Stored data:
====================

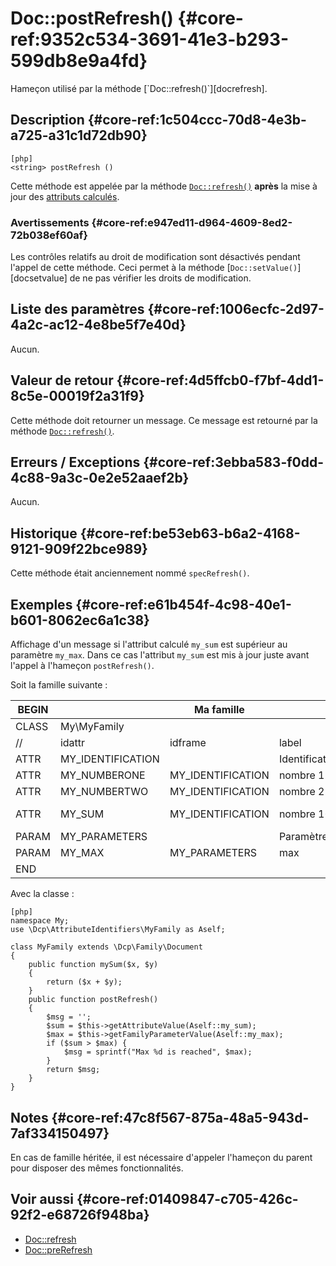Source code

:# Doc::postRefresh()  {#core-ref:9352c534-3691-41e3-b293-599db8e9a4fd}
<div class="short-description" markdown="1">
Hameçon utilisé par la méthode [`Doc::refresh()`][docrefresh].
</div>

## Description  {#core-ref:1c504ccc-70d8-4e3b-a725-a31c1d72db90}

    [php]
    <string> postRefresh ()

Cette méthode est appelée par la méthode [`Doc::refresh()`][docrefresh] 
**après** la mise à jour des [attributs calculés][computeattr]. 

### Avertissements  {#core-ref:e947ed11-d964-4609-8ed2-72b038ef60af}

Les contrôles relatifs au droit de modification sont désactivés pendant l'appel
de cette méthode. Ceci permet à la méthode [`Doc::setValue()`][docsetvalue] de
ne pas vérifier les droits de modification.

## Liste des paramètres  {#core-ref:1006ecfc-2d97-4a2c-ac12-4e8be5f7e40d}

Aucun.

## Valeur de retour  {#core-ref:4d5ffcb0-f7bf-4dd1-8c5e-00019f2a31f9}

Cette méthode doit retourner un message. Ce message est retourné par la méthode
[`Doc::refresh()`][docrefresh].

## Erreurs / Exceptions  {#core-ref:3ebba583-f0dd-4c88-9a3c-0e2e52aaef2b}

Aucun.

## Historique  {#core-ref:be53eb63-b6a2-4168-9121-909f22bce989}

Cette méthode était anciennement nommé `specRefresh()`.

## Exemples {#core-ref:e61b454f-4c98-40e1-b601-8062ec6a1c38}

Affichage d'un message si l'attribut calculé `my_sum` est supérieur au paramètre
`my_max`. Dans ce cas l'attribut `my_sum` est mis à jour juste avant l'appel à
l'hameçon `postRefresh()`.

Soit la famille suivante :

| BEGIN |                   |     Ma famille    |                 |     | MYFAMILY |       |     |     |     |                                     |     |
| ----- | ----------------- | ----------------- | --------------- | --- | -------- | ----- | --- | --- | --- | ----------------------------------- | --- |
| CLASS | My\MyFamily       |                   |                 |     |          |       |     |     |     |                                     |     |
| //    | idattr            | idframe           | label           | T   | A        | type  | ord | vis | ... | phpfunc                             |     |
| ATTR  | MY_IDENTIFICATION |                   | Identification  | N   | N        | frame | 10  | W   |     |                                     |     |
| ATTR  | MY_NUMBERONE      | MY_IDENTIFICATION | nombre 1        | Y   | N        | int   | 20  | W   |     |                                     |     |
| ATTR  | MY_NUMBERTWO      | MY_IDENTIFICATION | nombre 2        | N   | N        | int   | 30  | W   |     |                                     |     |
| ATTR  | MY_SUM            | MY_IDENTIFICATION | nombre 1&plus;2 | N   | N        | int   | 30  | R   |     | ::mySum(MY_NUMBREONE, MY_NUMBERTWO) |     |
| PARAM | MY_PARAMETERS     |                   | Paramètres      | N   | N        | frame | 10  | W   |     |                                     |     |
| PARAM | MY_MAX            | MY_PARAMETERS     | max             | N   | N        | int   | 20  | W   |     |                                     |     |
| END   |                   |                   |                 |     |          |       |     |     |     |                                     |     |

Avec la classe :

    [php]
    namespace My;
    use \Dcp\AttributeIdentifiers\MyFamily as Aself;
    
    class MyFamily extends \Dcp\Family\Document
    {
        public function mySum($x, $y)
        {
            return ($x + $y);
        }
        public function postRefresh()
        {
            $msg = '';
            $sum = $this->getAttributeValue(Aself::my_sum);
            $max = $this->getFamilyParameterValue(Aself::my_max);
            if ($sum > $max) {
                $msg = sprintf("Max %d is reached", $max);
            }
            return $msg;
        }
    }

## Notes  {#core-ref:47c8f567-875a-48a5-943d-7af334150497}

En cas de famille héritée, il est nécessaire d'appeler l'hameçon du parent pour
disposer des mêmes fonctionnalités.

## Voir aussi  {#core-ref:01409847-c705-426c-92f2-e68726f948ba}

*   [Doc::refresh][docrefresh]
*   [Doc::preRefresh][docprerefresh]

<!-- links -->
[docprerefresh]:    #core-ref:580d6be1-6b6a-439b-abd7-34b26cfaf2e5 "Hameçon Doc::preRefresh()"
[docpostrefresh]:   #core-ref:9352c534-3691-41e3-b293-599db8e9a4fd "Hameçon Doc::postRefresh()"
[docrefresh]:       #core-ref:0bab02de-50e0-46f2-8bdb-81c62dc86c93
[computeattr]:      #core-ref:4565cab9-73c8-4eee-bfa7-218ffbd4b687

====================

§ **TASK TO COMPLETE**:
Lines in the records above that carry the word "message" are to be located and copied.

§ **RESPONSE**:
Cette méthode doit retourner un message. Ce message est retourné par la méthode
Affichage d'un message si l'attribut calculé `my_sum` est supérieur au paramètre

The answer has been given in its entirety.